A oliveira é uma árvore característica da bacia mediterrânica, onde existem vestígios arqueológicos do seu cultivo e da produção de azeite que remontam às civilizações grega e romana. Igualmente, em Portugal há uma longa tradição desta cultura de norte a sul do país. Nos últimos anos assistiu-se a um aumento significativo da área de olival intensivo no sul do país, mantendo-se o olival tradicional (37,2%) distribuído por toda a área do território nacional.
Existem em Portugal sete Regiões Demarcadas de produção de azeite: Trás-os-Montes; Beira interior/Beira Alta; Beira Interior/Beira Baixa; Ribatejo; Norte Alentejano; Alentejo Interior e Moura.
O azeite que se apresente rotulado com a indicação DOP (denominação de origem protegida) tem de ter características de azeite virgem extra.
Na campanha 2018-2019 Portugal produziu mais de 1 milhão de hectolitros de azeite sendo o 4º produtor mundial, depois da Espanha, Itália e Grécia.
O Alentejo contribuiu com 80% dessa produção.
No contexto global, a União Europeia produz 69% do azeite consumido mundialmente, sendo que em 2018 Portugal foi responsável por 10% do azeite exportado pela UE.
Em 2019 Portugal exportou 158 600 toneladas de todas as categorias de azeite, 38% das quais tiveram como destino o Brasil, que surge como o maior mercado importador do azeite português.

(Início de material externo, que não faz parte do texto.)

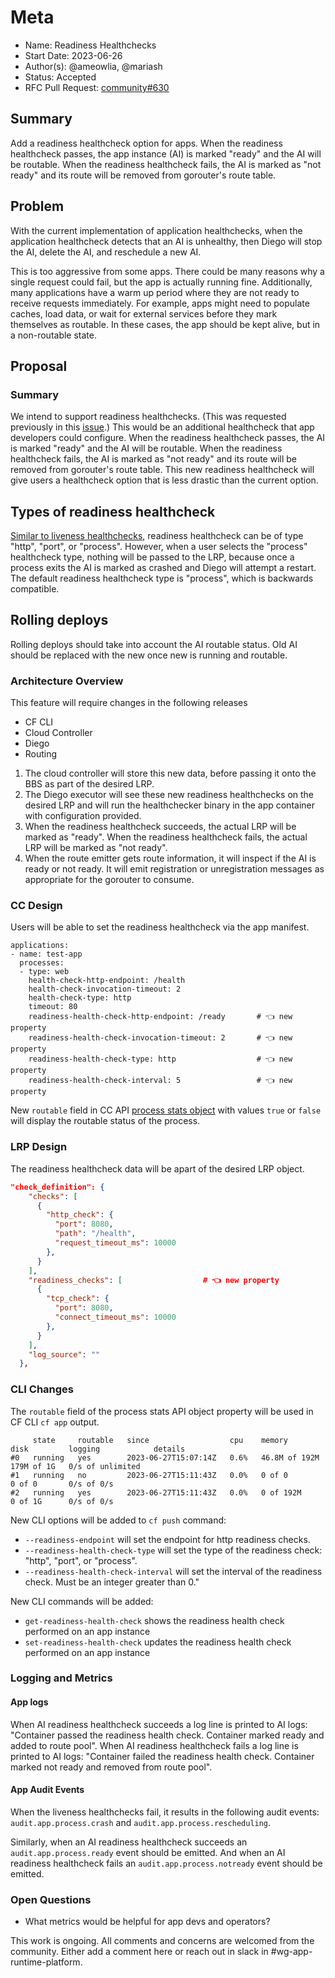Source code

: # Meta
[meta]: #meta
- Name: Readiness Healthchecks
- Start Date: 2023-06-26
- Author(s): @ameowlia, @mariash
- Status: Accepted
- RFC Pull Request: [community#630](https://github.com/cloudfoundry/community/pull/630)


## Summary

Add a readiness healthcheck option for apps. When the readiness healthcheck
passes, the app instance (AI) is marked "ready" and the AI will be routable.
When the readiness healthcheck fails, the AI is marked as "not ready" and its
route will be removed from gorouter's route table.

## Problem

With the current implementation of application healthchecks, when the
application healthcheck detects that an AI is unhealthy, then Diego will stop
the AI, delete the AI, and reschedule a new AI.

This is too aggressive from some apps. There could be many reasons why a single
request could fail, but the app is actually running fine. Additionally, many
applications have a warm up period where they are not ready to receive requests
immediately. For example, apps might need to populate caches, load data, or wait
for external services before they mark themselves as routable. In these cases,
the app should be kept alive, but in a non-routable state.

## Proposal

### Summary
We intend to support readiness healthchecks. (This was requested previously in
this [issue](https://github.com/cloudfoundry/cloud_controller_ng/issues/1706).)
This would be an additional healthcheck that app developers could configure.
When the readiness healthcheck passes, the AI is marked "ready" and the AI will
be routable. When the readiness healthcheck fails, the AI is marked as "not
ready" and its route will be removed from gorouter's route table. This new
readiness healthcheck will give users a healthcheck option that is less drastic
than the current option.

## Types of readiness healthcheck

[Similar to liveness healthchecks](https://docs.cloudfoundry.org/devguide/deploy-apps/healthchecks.html), readiness healthcheck can be of type "http", "port", or "process".
However, when a user selects the "process" healthcheck type, nothing will be passed to the LRP, because once a process exits the AI
is marked as crashed and Diego will attempt a restart. The default readiness healthcheck type is "process", which is backwards compatible.

## Rolling deploys

Rolling deploys should take into account the AI routable status. Old AI should
be replaced with the new once new is running and routable.

### Architecture Overview
This feature will require changes in the following releases

* CF CLI
* Cloud Controller
* Diego
* Routing

1. The cloud controller will store this new data, before passing it onto the BBS
   as part of the desired LRP.
2. The Diego executor will see these new readiness healthchecks on the desired
   LRP and will run the healthchecker binary in the app container with
   configuration provided.
3. When the readiness healthcheck succeeds, the actual LRP will be marked as
   "ready". When the readiness healthcheck fails, the actual LRP will be marked
   as "not ready".
4. When the route emitter gets route information, it will inspect if the AI is
   ready or not ready. It will emit registration or unregistration messages as
   appropriate for the gorouter to consume.

### CC Design
Users will be able to set the readiness healthcheck via the app manifest.

```
applications:
- name: test-app
  processes:
  - type: web
    health-check-http-endpoint: /health
    health-check-invocation-timeout: 2
    health-check-type: http
    timeout: 80
    readiness-health-check-http-endpoint: /ready       # 👈 new property
    readiness-health-check-invocation-timeout: 2       # 👈 new property
    readiness-health-check-type: http                  # 👈 new property
    readiness-health-check-interval: 5                 # 👈 new property
```

New `routable` field in CC API [process stats
object](https://v3-apidocs.cloudfoundry.org/version/3.141.0/index.html#the-process-stats-object)
with values `true` or `false` will display the routable status of the process.

### LRP Design

The readiness healthcheck data will be apart of the desired LRP object.

```json
"check_definition": {
    "checks": [
      {
        "http_check": {
          "port": 8080,
          "path": "/health",
          "request_timeout_ms": 10000
        },
      }
    ],
    "readiness_checks": [                  # 👈 new property
      {
        "tcp_check": {
          "port": 8080,
          "connect_timeout_ms": 10000
        },
      }
    ],
    "log_source": ""
  },
```

### CLI Changes

The `routable` field of the process stats API object property will be used in
CF CLI `cf app` output.

```
     state     routable   since                  cpu    memory          disk         logging            details
#0   running   yes        2023-06-27T15:07:14Z   0.6%   46.8M of 192M   179M of 1G   0/s of unlimited
#1   running   no         2023-06-27T15:11:43Z   0.0%   0 of 0          0 of 0       0/s of 0/s
#2   running   yes        2023-06-27T15:11:43Z   0.0%   0 of 192M       0 of 1G      0/s of 0/s
```

New CLI options will be added to `cf push` command:

* `--readiness-endpoint` will set the endpoint for http readiness
  checks.
* `--readiness-health-check-type` will set the type of the readiness
  check: "http", "port", or "process".
* `--readiness-health-check-interval` will set the interval of the readiness
  check. Must be an integer greater than 0."

New CLI commands will be added:

* `get-readiness-health-check` shows the readiness health check performed on an
  app instance
* `set-readiness-health-check` updates the readiness health check performed on
  an app instance

### Logging and Metrics

#### App logs

When AI readiness healthcheck succeeds a log line is printed to AI logs:
"Container passed the readiness health check. Container marked ready and added
to route pool". When AI readiness healthcheck fails a log line is printed to AI
logs: "Container failed the readiness health check. Container marked not ready
and removed from route pool".

#### App Audit Events

When the liveness healthchecks fail, it results in the following audit events:
`audit.app.process.crash` and `audit.app.process.rescheduling`.

Similarly, when an AI readiness healthcheck succeeds an `audit.app.process.ready` event should be emitted.
And when an AI readiness healthcheck fails an `audit.app.process.notready` event should be emitted.

### Open Questions
* What metrics would be helpful for app devs and operators?

This work is ongoing. All comments and concerns are welcomed from the community.
Either add a comment here or reach out in slack in #wg-app-runtime-platform.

O consumo mundial de azeite tem-se mantido sensivelmente estável nos últimos 10 anos. Verifica-se que os países produtores são também os maiores consumidores. Relativamente aos países não produtores os consumos mais elevados são observados nos USA e na Alemanha.
Em 2019, a categoria de azeite mais consumida pelos portugueses foi o azeite virgem extra (62,6%) seguido da categoria azeite (constituída por mistura de azeite refinado e azeite virgem) com 24,2% e do azeite virgem (13,2%).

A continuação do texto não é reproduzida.